Saved entries
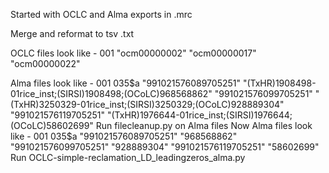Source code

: Started with OCLC and Alma exports in .mrc

Merge and reformat to tsv .txt

OCLC files look like - 
  001
  "ocm00000002\"
  "ocm00000017\"
  "ocm00000022\"
  
Alma files look like -
  001	035$a
  "991021576089705251"	"(TxHR)1908498-01rice_inst;(SIRSI)1908498;(OCoLC)968568862"
  "991021576099705251"	"(TxHR)3250329-01rice_inst;(SIRSI)3250329;(OCoLC)928889304"
  "991021576119705251"	"(TxHR)1976644-01rice_inst;(SIRSI)1976644;(OCoLC)58602699"
Run filecleanup.py on Alma files
Now Alma files look like -
  001	035$a
  "991021576089705251"	"968568862"
  "991021576099705251"	"928889304"
  "991021576119705251"	"58602699"
Run OCLC-simple-reclamation_LD_leadingzeros_alma.py
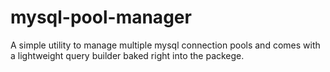 # mysql-pool-manager
A simple utility to manage multiple mysql connection pools and comes with a lightweight query builder baked right into the packege.
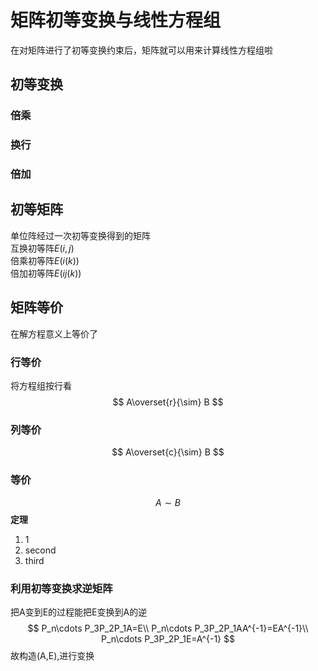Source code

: # 矩阵初等变换与线性方程组
在对矩阵进行了初等变换约束后，矩阵就可以用来计算线性方程组啦
## 初等变换
### 倍乘
### 换行
### 倍加

## 初等矩阵
单位阵经过一次初等变换得到的矩阵  
互换初等阵$E(i,j)$  
倍乘初等阵$E(i(k))$  
倍加初等阵$E(ij(k))$
## 矩阵等价
在解方程意义上等价了  
### 行等价  
将方程组按行看
$$
A\overset{r}{\sim} B
$$
### 列等价
$$
A\overset{c}{\sim} B
$$
### 等价
$$
A\sim B
$$
**定理** 
1. 1
2. second
3. third
### 利用初等变换求逆矩阵
把A变到E的过程能把E变换到A的逆
$$
P_n\cdots P_3P_2P_1A=E\\
P_n\cdots P_3P_2P_1AA^{-1}=EA^{-1}\\
P_n\cdots P_3P_2P_1E=A^{-1}
$$
故构造(A,E),进行变换


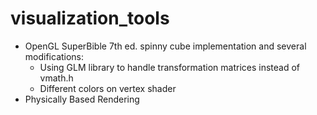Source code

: # visualization_tools
  - OpenGL SuperBible 7th ed. spinny cube implementation and several modifications:
    - Using GLM library to handle transformation matrices instead of vmath.h
    - Different colors on vertex shader
  - Physically Based Rendering
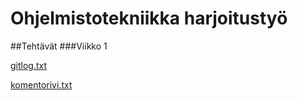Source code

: # Ohjelmistotekniikka harjoitustyö
##Tehtävät
###Viikko 1

[gitlog.txt](https://github.com/akskokki/ot-harjoitustyo/blob/master/laskarit/viikko1/gitlog.txt)

[komentorivi.txt](https://github.com/akskokki/ot-harjoitustyo/blob/master/laskarit/viikko1/komentorivi.txt)

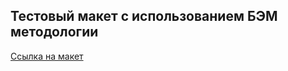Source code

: ## Тестовый макет с использованием БЭМ методологии

[Ссылка на макет](https://www.youtube.com/redirect?event=video_description&redir_token=QUFFLUhqbkpTS1ZMYlpIamhGUzlVbjV1UE1Ud09NSFdhUXxBQ3Jtc0tuMXRNSlJucUJBM2RwUVA1cklOVUtJX0J5RC05cmsyY1VBRnhKYkNrM3VHaGpnTGM1S2FzVVJmekFoMlVGdHRKeEFqUDdzcXI5YmF2MWpTOUQzSkt6RkdrdXR0LXd3Yjg0MG9EVWhWeHdpeVdNdmFmbw&q=https%3A%2F%2Fdrive.google.com%2Ffile%2Fd%2F1h2TtRjsmmDVYLbET8cN5D71MX28zp8gu%2Fview%3Fusp%3Dsharing "Ссылка на макет")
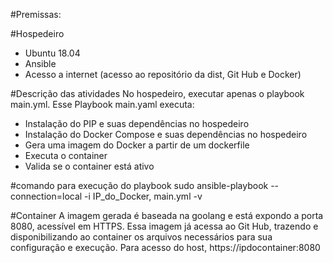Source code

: #Premissas:

#Hospedeiro
- Ubuntu 18.04
- Ansible
- Acesso a internet (acesso ao repositório da dist, Git Hub e Docker)


#Descrição das atividades
No hospedeiro, executar apenas o playbook main.yml.
Esse Playbook main.yaml executa:
- Instalação do PIP e suas dependências no hospedeiro
- Instalação do Docker Compose e suas dependências no hospedeiro
- Gera uma imagem do Docker a partir de um dockerfile
- Executa o container
- Valida se o container está ativo

#comando para execução do playbook
sudo ansible-playbook --connection=local -i IP_do_Docker, main.yml -v

#Container
A imagem gerada é baseada na goolang e está expondo a porta 8080, acessível em HTTPS.
Essa imagem já acessa ao Git Hub, trazendo e disponibilizando ao container os arquivos necessários para sua configuração e execução.
Para acesso do host, https://ipdocontainer:8080



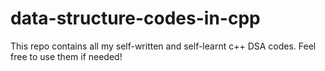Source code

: # data-structure-codes-in-cpp
This repo contains all my self-written and self-learnt c++ DSA codes. Feel free to use them if needed!
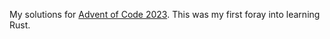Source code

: My solutions for [Advent of Code 2023](https://adventofcode.com/2023). This was my first foray into learning Rust.
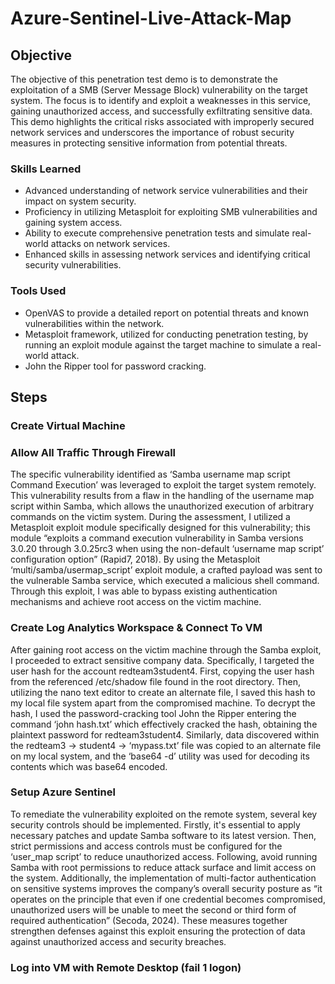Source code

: # Azure-Sentinel-Live-Attack-Map


## Objective

The objective of this penetration test demo is to demonstrate the exploitation of a SMB (Server Message Block) vulnerability on the target system. The focus is to identify and exploit a weaknesses in this service, gaining unauthorized access, and successfully exfiltrating sensitive data. This demo highlights the critical risks associated with improperly secured network services and underscores the importance of robust security measures in protecting sensitive information from potential threats.

### Skills Learned

- Advanced understanding of network service vulnerabilities and their impact on system security.
- Proficiency in utilizing Metasploit for exploiting SMB vulnerabilities and gaining system access.
- Ability to execute comprehensive penetration tests and simulate real-world attacks on network services.
- Enhanced skills in assessing network services and identifying critical security vulnerabilities.

### Tools Used

- OpenVAS to provide a detailed report on potential threats and known vulnerabilities within the network.
- Metasploit framework, utilized for conducting penetration testing, by running an exploit module against the target machine to simulate a real-world attack.
- John the Ripper tool for password cracking.


## Steps



### Create Virtual Machine


### Allow All Traffic Through Firewall

The specific vulnerability identified as ‘Samba username map script Command Execution’ was leveraged to exploit the target system remotely. This vulnerability results from a flaw in the handling of the username map script within Samba, which allows the unauthorized execution of arbitrary commands on the victim system. During the assessment, I utilized a Metasploit exploit module specifically designed for this vulnerability; this module “exploits a command execution vulnerability in Samba versions 3.0.20 through 3.0.25rc3 when using the non-default ‘username map script’ configuration option” (Rapid7, 2018). By using the Metasploit ‘multi/samba/usermap_script’ exploit module, a crafted payload was sent to the vulnerable Samba service, which executed a malicious shell command. Through this exploit, I was able to bypass existing authentication mechanisms and achieve root access on the victim machine.


### Create Log Analytics Workspace & Connect To VM

After gaining root access on the victim machine through the Samba exploit, I proceeded to extract sensitive company data. Specifically, I targeted the user hash for the account redteam3student4. First, copying the user hash from the referenced /etc/shadow file found in the root directory. Then, utilizing the nano text editor to create an alternate file, I saved this hash to my local file system apart from the compromised machine. To decrypt the hash, I used the password-cracking tool John the Ripper entering the command ‘john hash.txt’ which effectively cracked the hash, obtaining the plaintext password for redteam3student4. Similarly, data discovered within the redteam3 -> student4 -> ‘mypass.txt’ file was copied to an alternate file on my local system, and the ‘base64 -d’ utility was used for decoding its contents which was base64 encoded.


### Setup Azure Sentinel

To remediate the vulnerability exploited on the remote system, several key security controls should be implemented. Firstly, it's essential to apply necessary patches and update Samba software to its latest version. Then, strict permissions and access controls must be configured for the ‘user_map script’ to reduce unauthorized access. Following, avoid running Samba with root permissions to reduce attack surface and limit access on the system. Additionally, the implementation of multi-factor authentication on sensitive systems improves the company’s overall security posture as “it operates on the principle that even if one credential becomes compromised, unauthorized users will be unable to meet the second or third form of required authentication” (Secoda, 2024). These measures together strengthen defenses against this exploit ensuring the protection of data against unauthorized access and security breaches.

### Log into VM with Remote Desktop (fail 1 logon) 

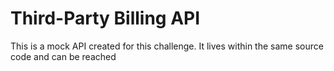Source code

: # Third-Party Billing API

This is a mock API created for this challenge. It lives within the same source code and can be reached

▶ [Task item] Reproduce the lines above exactly, please, but not the pictures in them.

▶ [Answer box]
Source code

: Started with OCLC and Alma exports in .mrc

Merge and reformat to tsv .txt

OCLC files look like - 
  001
  "ocm00000002\"
  "ocm00000017\"
  "ocm00000022\"
  
Alma files look like -
  001	035$a
  "991021576089705251"	"(TxHR)1908498-01rice_inst;(SIRSI)1908498;(OCoLC)968568862"
  "991021576099705251"	"(TxHR)3250329-01rice_inst;(SIRSI)3250329;(OCoLC)928889304"
  "991021576119705251"	"(TxHR)1976644-01rice_inst;(SIRSI)1976644;(OCoLC)58602699"
Run filecleanup.py on Alma files
Now Alma files look like -
  001	035$a
  "991021576089705251"	"968568862"
  "991021576099705251"	"928889304"
  "991021576119705251"	"58602699"
Run OCLC-simple-reclamation_LD_leadingzeros_alma.py
 # mysql-pool-manager
A simple utility to manage multiple mysql connection pools and comes with a lightweight query builder baked right into the packege.
Source code

: # 矩阵初等变换与线性方程组
在对矩阵进行了初等变换约束后，矩阵就可以用来计算线性方程组啦
## 初等变换
### 倍乘
### 换行
### 倍加

## 初等矩阵
单位阵经过一次初等变换得到的矩阵  
互换初等阵$E(i,j)$  
倍乘初等阵$E(i(k))$  
倍加初等阵$E(ij(k))$
## 矩阵等价
在解方程意义上等价了  
### 行等价  
将方程组按行看
$$
A\overset{r}{\sim} B
$$
### 列等价
$$
A\overset{c}{\sim} B
$$
### 等价
$$
A\sim B
$$
**定理** 
1. 1
2. second
3. third
### 利用初等变换求逆矩阵
把A变到E的过程能把E变换到A的逆
$$
P_n\cdots P_3P_2P_1A=E\\
P_n\cdots P_3P_2P_1AA^{-1}=EA^{-1}\\
P_n\cdots P_3P_2P_1E=A^{-1}
$$
故构造(A,E),进行变换


Source code

: # visualization_tools
  - OpenGL SuperBible 7th ed. spinny cube implementation and several modifications:
    - Using GLM library to handle transformation matrices instead of vmath.h
    - Different colors on vertex shader
  - Physically Based Rendering
Source code

: # Ohjelmistotekniikka harjoitustyö
##Tehtävät
###Viikko 1

[gitlog.txt](https://github.com/akskokki/ot-harjoitustyo/blob/master/laskarit/viikko1/gitlog.txt)

[komentorivi.txt](https://github.com/akskokki/ot-harjoitustyo/blob/master/laskarit/viikko1/komentorivi.txt)

Source code

: ## Тестовый макет с использованием БЭМ методологии

[Ссылка на макет](https://www.youtube.com/redirect?event=video_description&redir_token=QUFFLUhqbkpTS1ZMYlpIamhGUzlVbjV1UE1Ud09NSFdhUXxBQ3Jtc0tuMXRNSlJucUJBM2RwUVA1cklOVUtJX0J5RC05cmsyY1VBRnhKYkNrM3VHaGpnTGM1S2FzVVJmekFoMlVGdHRKeEFqUDdzcXI5YmF2MWpTOUQzSkt6RkdrdXR0LXd3Yjg0MG9EVWhWeHdpeVdNdmFmbw&q=https%3A%2F%2Fdrive.google.com%2Ffile%2Fd%2F1h2TtRjsmmDVYLbET8cN5D71MX28zp8gu%2Fview%3Fusp%3Dsharing "Ссылка на макет")
Source code

: #Premissas:

#Hospedeiro
- Ubuntu 18.04
- Ansible
- Acesso a internet (acesso ao repositório da dist, Git Hub e Docker)


#Descrição das atividades
No hospedeiro, executar apenas o playbook main.yml.
Esse Playbook main.yaml executa:
- Instalação do PIP e suas dependências no hospedeiro
- Instalação do Docker Compose e suas dependências no hospedeiro
- Gera uma imagem do Docker a partir de um dockerfile
- Executa o container
- Valida se o container está ativo

#comando para execução do playbook
sudo ansible-playbook --connection=local -i IP_do_Docker, main.yml -v

#Container
A imagem gerada é baseada na goolang e está expondo a porta 8080, acessível em HTTPS.
Essa imagem já acessa ao Git Hub, trazendo e disponibilizando ao container os arquivos necessários para sua configuração e execução.
Para acesso do host, https://ipdocontainer:8080



Source code

: # data-structure-codes-in-cpp
This repo contains all my self-written and self-learnt c++ DSA codes. Feel free to use them if needed!
Source code

: My solutions for [Advent of Code 2023](https://adventofcode.com/2023). This was my first foray into learning Rust.
Source code

: # Azure-Sentinel-Live-Attack-Map


## Objective

The objective of this penetration test demo is to demonstrate the exploitation of a SMB (Server Message Block) vulnerability on the target system. The focus is to identify and exploit a weaknesses in this service, gaining unauthorized access, and successfully exfiltrating sensitive data. This demo highlights the critical risks associated with improperly secured network services and underscores the importance of robust security measures in protecting sensitive information from potential threats.

### Skills Learned

- Advanced understanding of network service vulnerabilities and their impact on system security.
- Proficiency in utilizing Metasploit for exploiting SMB vulnerabilities and gaining system access.
- Ability to execute comprehensive penetration tests and simulate real-world attacks on network services.
- Enhanced skills in assessing network services and identifying critical security vulnerabilities.

### Tools Used

- OpenVAS to provide a detailed report on potential threats and known vulnerabilities within the network.
- Metasploit framework, utilized for conducting penetration testing, by running an exploit module against the target machine to simulate a real-world attack.
- John the Ripper tool for password cracking.


## Steps



### Create Virtual Machine


### Allow All Traffic Through Firewall

The specific vulnerability identified as ‘Samba username map script Command Execution’ was leveraged to exploit the target system remotely. This vulnerability results from a flaw in the handling of the username map script within Samba, which allows the unauthorized execution of arbitrary commands on the victim system. During the assessment, I utilized a Metasploit exploit module specifically designed for this vulnerability; this module “exploits a command execution vulnerability in Samba versions 3.0.20 through 3.0.25rc3 when using the non-default ‘username map script’ configuration option” (Rapid7, 2018). By using the Metasploit ‘multi/samba/usermap_script’ exploit module, a crafted payload was sent to the vulnerable Samba service, which executed a malicious shell command. Through this exploit, I was able to bypass existing authentication mechanisms and achieve root access on the victim machine.


### Create Log Analytics Workspace & Connect To VM

After gaining root access on the victim machine through the Samba exploit, I proceeded to extract sensitive company data. Specifically, I targeted the user hash for the account redteam3student4. First, copying the user hash from the referenced /etc/shadow file found in the root directory. Then, utilizing the nano text editor to create an alternate file, I saved this hash to my local file system apart from the compromised machine. To decrypt the hash, I used the password-cracking tool John the Ripper entering the command ‘john hash.txt’ which effectively cracked the hash, obtaining the plaintext password for redteam3student4. Similarly, data discovered within the redteam3 -> student4 -> ‘mypass.txt’ file was copied to an alternate file on my local system, and the ‘base64 -d’ utility was used for decoding its contents which was base64 encoded.


### Setup Azure Sentinel

To remediate the vulnerability exploited on the remote system, several key security controls should be implemented. Firstly, it's essential to apply necessary patches and update Samba software to its latest version. Then, strict permissions and access controls must be configured for the ‘user_map script’ to reduce unauthorized access. Following, avoid running Samba with root permissions to reduce attack surface and limit access on the system. Additionally, the implementation of multi-factor authentication on sensitive systems improves the company’s overall security posture as “it operates on the principle that even if one credential becomes compromised, unauthorized users will be unable to meet the second or third form of required authentication” (Secoda, 2024). These measures together strengthen defenses against this exploit ensuring the protection of data against unauthorized access and security breaches.

### Log into VM with Remote Desktop (fail 1 logon) 

Source code

: # Third-Party Billing API

This is a mock API created for this challenge. It lives within the same source code and can be reached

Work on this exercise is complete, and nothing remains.